A guitar maker may try and make an axe which feels silky smooth to the touch, perhaps by opting for a particular finishing method. Alternatively, it may be that your brand of choice goes heavy on parts that elevate the sound to fit in with a particular genre – for example, metal guitars which opt for active pickups or locking trems.
For our money, one of the biggest treats comes from playing a guitar that's the same as what you know, only better. If, for example, you've cut your teeth on an Epiphone Les Paul, owning a full-fat Gibson is a pretty special experience. Likewise moving from even one of the best Squier guitars to a Fender.
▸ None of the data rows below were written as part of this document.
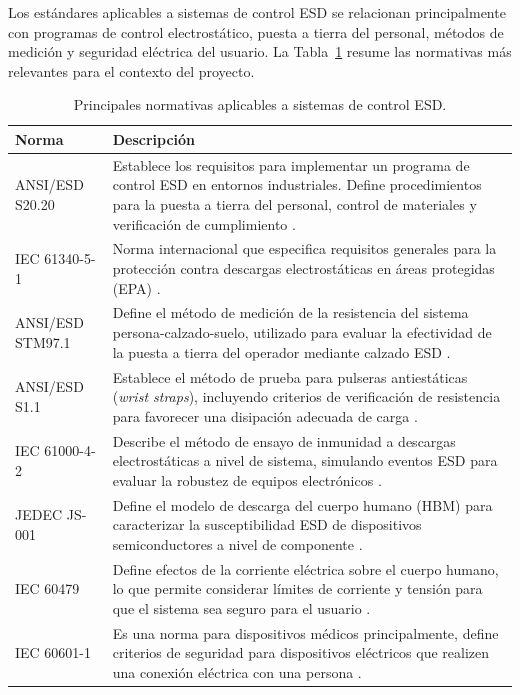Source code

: Los estándares aplicables a sistemas de control ESD se relacionan principalmente con
programas de control electrostático, puesta a tierra del personal, métodos de medición y
seguridad eléctrica del usuario. La Tabla~\ref{tab:esd_normas} resume las normativas más
relevantes para el contexto del proyecto.

\begin{table}[H]
\centering
\caption{Principales normativas aplicables a sistemas de control ESD.}
\label{tab:esd_normas}
\begin{tabular}{|l|p{10cm}|}
\hline
\textbf{Norma} & \textbf{Descripción} \\
\hline
ANSI/ESD S20.20 &
Establece los requisitos para implementar un programa de control ESD en entornos
industriales. Define procedimientos para la puesta a tierra del personal, control de
materiales y verificación de cumplimiento \cite{ANSI_S2020_Blog}. \\
\hline
IEC 61340-5-1 &
Norma internacional que especifica requisitos generales para la protección contra
descargas electrostáticas en áreas protegidas (EPA) \cite{IEC61340_Preview}. \\
\hline
ANSI/ESD STM97.1 &
Define el método de medición de la resistencia del sistema persona-calzado-suelo,
utilizado para evaluar la efectividad de la puesta a tierra del operador mediante calzado
ESD \cite{STM97_ANSI}. \\
\hline
ANSI/ESD S1.1 &
Establece el método de prueba para pulseras antiestáticas (\textit{wrist straps}),
incluyendo criterios de verificación de resistencia para favorecer una disipación adecuada
de carga \cite{S1_1_ANSI}. \\
\hline
IEC 61000-4-2 &
Describe el método de ensayo de inmunidad a descargas electrostáticas a nivel de sistema,
simulando eventos ESD para evaluar la robustez de equipos electrónicos
\cite{IEC61000_ITU}. \\
\hline
JEDEC JS-001 &
Define el modelo de descarga del cuerpo humano (HBM) para caracterizar la susceptibilidad
ESD de dispositivos semiconductores a nivel de componente \cite{JEDEC_JTR001}. \\
\hline
IEC 60479 &
Define efectos de la corriente eléctrica sobre el cuerpo humano, lo que permite considerar
límites de corriente y tensión para que el sistema sea seguro para el usuario
\cite{IEC60479_Resume}. \\
\hline
IEC 60601-1 &
Es una norma para dispositivos médicos principalmente, define criterios de 
seguridad para dispositivos eléctricos que realizen una conexión eléctrica con una persona \cite{iec60601_1}. \\
\hline
\end{tabular}
\end{table}

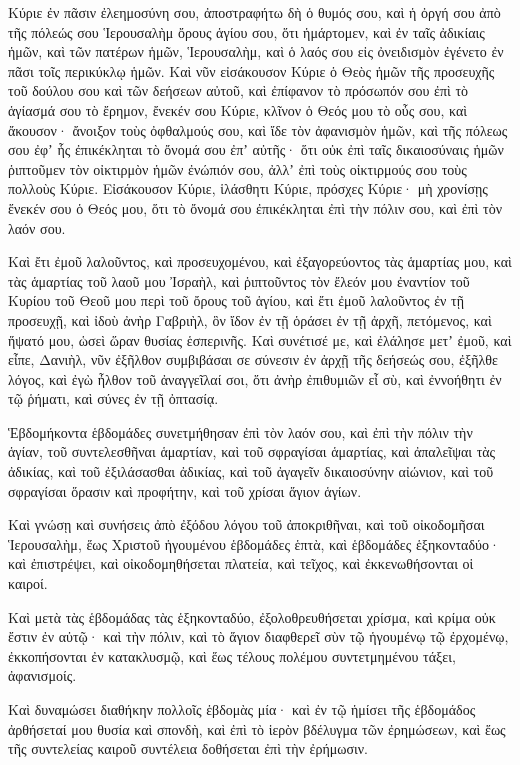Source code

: {\par }{\PP {}Κύριε ἐν πᾶσιν ἐλεημοσύνη σου, ἀποστραφήτω δὴ ὁ θυμός σου, καὶ ἡ ὀργή σου ἀπὸ τῆς πόλεώς σου Ἱερουσαλὴμ ὄρους ἁγίου σου, ὅτι ἡμάρτομεν, καὶ ἐν ταῖς ἀδικίαις ἡμῶν, καὶ τῶν πατέρων ἡμῶν, Ἱερουσαλὴμ, καὶ ὁ λαός σου εἰς ὀνειδισμὸν ἐγένετο ἐν πᾶσι τοῖς περικύκλῳ ἡμῶν.
Καὶ νῦν εἰσάκουσον Κύριε ὁ Θεὸς ἡμῶν τῆς προσευχῆς τοῦ δούλου σου καὶ τῶν δεήσεων αὐτοῦ, καὶ ἐπίφανον τὸ πρόσωπόν σου ἐπὶ τὸ ἁγίασμά σου τὸ ἔρημον, ἔνεκέν σου Κύριε,
κλῖνον ὁ Θεός μου τὸ οὖς σου, καὶ ἄκουσον· ἄνοιξον τοὺς ὀφθαλμούς σου, καὶ ἴδε τὸν ἀφανισμὸν ἡμῶν, καὶ τῆς πόλεως σου ἐφʼ ἧς ἐπικέκληται τὸ ὄνομά σου ἐπʼ αὐτῆς· ὅτι οὐκ ἐπὶ ταῖς δικαιοσύναις ἡμῶν ῥιπτοῦμεν τὸν οἰκτιρμὸν ἡμῶν ἐνώπιόν σου, ἀλλʼ ἐπὶ τοὺς οἰκτιρμούς σου τοὺς πολλοὺς Κύριε.
Εἰσάκουσον Κύριε, ἱλάσθητι Κύριε, πρόσχες Κύριε· μὴ χρονίσῃς ἕνεκέν σου ὁ Θεός μου, ὅτι τὸ ὄνομά σου ἐπικέκληται ἐπὶ τὴν πόλιν σου, καὶ ἐπὶ τὸν λαόν σου.
\par }{\PP {}Καὶ ἔτι ἐμοῦ λαλοῦντος, καὶ προσευχομένου, καὶ ἐξαγορεύοντος τὰς ἁμαρτίας μου, καὶ τὰς ἁμαρτίας τοῦ λαοῦ μου Ἰσραὴλ, καὶ ῥιπτοῦντος τὸν ἔλεόν μου ἐναντίον τοῦ Κυρίου τοῦ Θεοῦ μου περὶ τοῦ ὄρους τοῦ ἁγίου,
καὶ ἔτι ἐμοῦ λαλοῦντος ἐν τῇ προσευχῇ, καὶ ἰδοὺ ἀνὴρ Γαβριὴλ, ὃν ἴδον ἐν τῇ ὁράσει ἐν τῇ ἀρχῆ, πετόμενος, καὶ ἥψατό μου, ὡσεὶ ὥραν θυσίας ἑσπερινῆς.
Καὶ συνέτισέ με, καὶ ἐλάλησε μετʼ ἐμοῦ, καὶ εἶπε, Δανιὴλ, νῦν ἐξῆλθον συμβιβάσαι σε σύνεσιν
ἐν ἀρχῇ τῆς δεήσεώς σου, ἐξῆλθε λόγος, καὶ ἐγὼ ἦλθον τοῦ ἀναγγεῖλαί σοι, ὅτι ἀνὴρ ἐπιθυμιῶν εἶ σὺ, καὶ ἐννοήθητι ἐν τῷ ῥήματι, καὶ σύνες ἐν τῇ ὀπτασίᾳ.
\par }{\PP {}Ἑβδομήκοντα ἑβδομάδες συνετμήθησαν ἐπὶ τὸν λαόν σου, καὶ ἐπὶ τὴν πόλιν τὴν ἁγίαν, τοῦ συντελεσθῆναι ἁμαρτίαν, καὶ τοῦ σφραγίσαι ἁμαρτίας, καὶ ἀπαλεῖψαι τὰς ἀδικίας, καὶ τοῦ ἐξιλάσασθαι ἀδικίας, καὶ τοῦ ἀγαγεῖν δικαιοσύνην αἰώνιον, καὶ τοῦ σφραγίσαι ὅρασιν καὶ προφήτην, καὶ τοῦ χρίσαι ἅγιον ἁγίων.
\par }{\PP {}Καὶ γνώσῃ καὶ συνήσεις ἀπὸ ἐξόδου λόγου τοῦ ἀποκριθῆναι, καὶ τοῦ οἰκοδομῆσαι Ἱερουσαλὴμ, ἕως Χριστοῦ ἡγουμένου ἑβδομάδες ἑπτὰ, καὶ ἑβδομάδες ἑξηκονταδύο· καὶ ἐπιστρέψει, καὶ οἰκοδομηθήσεται πλατεία, καὶ τεῖχος, καὶ ἐκκενωθήσονται οἱ καιροί.
\par }{\PP {}Καὶ μετὰ τὰς ἑβδομάδας τὰς ἑξηκονταδύο, ἐξολοθρευθήσεται χρίσμα, καὶ κρίμα οὐκ ἔστιν ἐν αὐτῷ· καὶ τὴν πόλιν, καὶ τὸ ἅγιον διαφθερεῖ σὺν τῷ ἡγουμένῳ τῷ ἐρχομένῳ, ἐκκοπήσονται ἐν κατακλυσμῷ, καὶ ἕως τέλους πολέμου συντετμημένου τάξει, ἀφανισμοίς.
\par }{\PP {}Καὶ δυναμώσει διαθήκην πολλοῖς ἑβδομὰς μία· καὶ ἐν τῷ ἡμίσει τῆς ἑβδομάδος ἀρθήσεταί μου θυσία καὶ σπονδὴ, καὶ ἐπὶ τὸ ἱερὸν βδέλυγμα τῶν ἐρημώσεων, καὶ ἕως τῆς συντελείας καιροῦ συντέλεια δοθήσεται ἐπὶ τὴν ἐρήμωσιν.

}
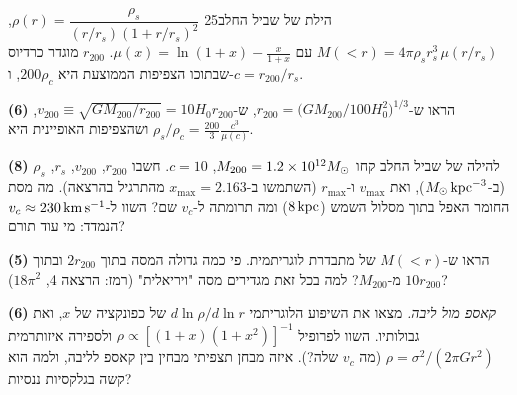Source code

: \documentclass[11pt,a4paper]{article}
\begin{document}
\begin{question}{הילת  של שביל החלב}{25}
$\rho(r)=\dfrac{\rho_s}{(r/r_s)(1+r/r_s)^2}$, $M(<r)=4\pi\rho_sr_s^3\,\mu(r/r_s)$ עם $\mu(x)=\ln(1+x)-\frac{x}{1+x}$. $r_{200}$ מוגדר כרדיוס שבתוכו הצפיפות הממוצעת היא $200\rho_c$, ו-$c=r_{200}/r_s$.
\begin{parts}
\item \textbf{(6)} הראו ש-$r_{200}=\big(GM_{200}/100H_0^2\big)^{1/3}$, ש-$v_{200}\equiv\sqrt{GM_{200}/r_{200}}=10H_0r_{200}$, ושהצפיפות האופיינית היא $\rho_s/\rho_c=\frac{200}{3}\frac{c^3}{\mu(c)}$.
\item \textbf{(8)} להילה של שביל החלב קחו $M_{200}=1.2\times10^{12}M_{\odot}$, $c=10$. חשבו $r_{200}$, $v_{200}$, $r_s$, $\rho_s$ (ב-$M_{\odot}\,\mathrm{kpc}^{-3}$), ואת $v_{\max}$ ו-$r_{\max}$ (השתמשו ב-$x_{\max}=2.163$ מהתרגיל בהרצאה). מה מסת החומר האפל בתוך מסלול השמש ($8\,\mathrm{kpc}$) ומה תרומתה ל-$v_c$ שם? השוו ל-$v_c\approx230\,\mathrm{km\,s^{-1}}$ הנמדד: מי עוד תורם?
\item \textbf{(5)} הראו ש-$M(<r)$ של  מתבדרת לוגריתמית. פי כמה גדולה המסה בתוך $2r_{200}$ ובתוך $10r_{200}$ מ-$M_{200}$? למה בכל זאת מגדירים מסה "ויריאלית" (רמז: הרצאה 4, $18\pi^2$)?
\item \textbf{(6)} \emph{קאספ מול ליבה.} מצאו את השיפוע הלוגריתמי $d\ln\rho/d\ln r$ של  כפונקציה של $x$, ואת גבולותיו. השוו לפרופיל  $\rho\propto[(1+x)(1+x^2)]^{-1}$ ולספירה איזותרמית $\rho=\sigma^2/(2\pi Gr^2)$ (מה $v_c$ שלה?). איזה מבחן תצפיתי מבחין בין קאספ לליבה, ולמה הוא קשה בגלקסיות ננסיות?
\end{parts}
\end{question}
\end{document}
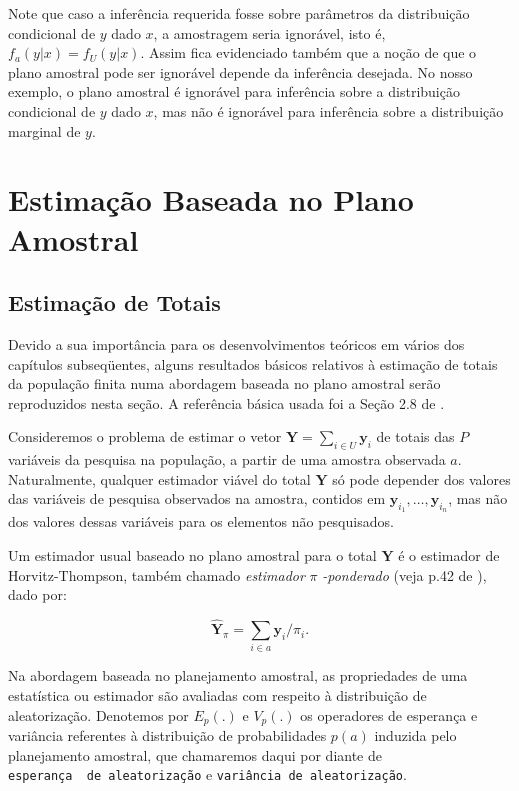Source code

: \documentclass[]{book}
\numberwithin{example}{chapter}
\numberwithin{remark}{chapter}
\numberwithin{definition}{chapter}
\begin{document}
Note que caso a inferência requerida fosse sobre parâmetros da
distribuição condicional de \(y\) dado \(x\), a amostragem seria
ignorável, isto é, \(f_a ( y | x) = f_U (y | x)\). Assim fica
evidenciado também que a noção de que o plano amostral pode ser
ignorável depende da inferência desejada. No nosso exemplo, o plano
amostral é ignorável para inferência sobre a distribuição condicional de
\(y\) dado \(x\), mas não é ignorável para inferência sobre a
distribuição marginal de \(y\).

\chapter{Estimação Baseada no Plano Amostral}\label{capplanamo}

\section{Estimação de Totais}\label{estimatotais}

Devido a sua importância para os desenvolvimentos teóricos em vários dos
capítulos subseqüentes, alguns resultados básicos relativos à estimação
de totais da população finita numa abordagem baseada no plano amostral
serão reproduzidos nesta seção. A referência básica usada foi a Seção
2.8 de \citep{SSW92}.

Consideremos o problema de estimar o vetor
\(\mathbf{Y}=\sum_{i \in U}\mathbf{y}_i\) de totais das \(P\) variáveis
da pesquisa na população, a partir de uma amostra observada \(a\).
Naturalmente, qualquer estimador viável do total \(\mathbf{Y}\) só pode
depender dos valores das variáveis de pesquisa observados na amostra,
contidos em \(\mathbf{y}_{i_{1}}, \ldots , \mathbf{y}_{i_{n}}\), mas não
dos valores dessas variáveis para os elementos não pesquisados.

Um estimador usual baseado no plano amostral para o total \(\mathbf{Y}\)
é o estimador de Horvitz-Thompson, também chamado \emph{estimador}
\(\pi\) \emph{-ponderado} (veja p.42 de \citep{SSW92}), dado por:

\begin{equation}
\hat{\mathbf{Y}}_\pi = \sum_{i \in a} \mathbf{y}_i / \pi_{i} . \label{eq:estpa1}
\end{equation}

Na abordagem baseada no planejamento amostral, as propriedades de uma
estatística ou estimador são avaliadas com respeito à distribuição de
aleatorização. Denotemos por \(E_p(.)\) e \(V_p(.)\) os operadores de
esperança e variância referentes à distribuição de probabilidades
\(p(a)\) induzida pelo planejamento amostral, que chamaremos daqui por
diante de \texttt{esperança\ \ de\ aleatorização} e
\texttt{variância\ de\ aleatorização}.
\end{document}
There's a lot to be said for working your way up the ladder in this respect.
How we choose products
At Guitar World, our team of experts has extensive experience playing and testing various guitar products, including a wide range of electric guitars that can be purchased for under $1,000. As passionate guitar enthusiasts, we understand the importance of achieving the right sound and tone, and we leverage our expertise gained from using these products in live performances, recording sessions, and rehearsals to identify the best products for our guides.
To compile this list of electric guitars, we use a combination of practical experience, user feedback, and in-depth discussions with our editorial team to reach a consensus. We take into account factors such as pricing, playability, sound quality, versatility, and build quality to ensure that we showcase the very best guitars available on the market for under $1,000.
As guitar players ourselves, we appreciate the value of having the right equipment to create the perfect sound. Therefore, we are committed to providing reliable and knowledgeable recommendations to help guitar players find the ideal electric guitar to suit their specific needs and preferences. Our ultimate aim is to assist guitar players in unlocking their full potential by elevating their sound with the best guitar gear out there.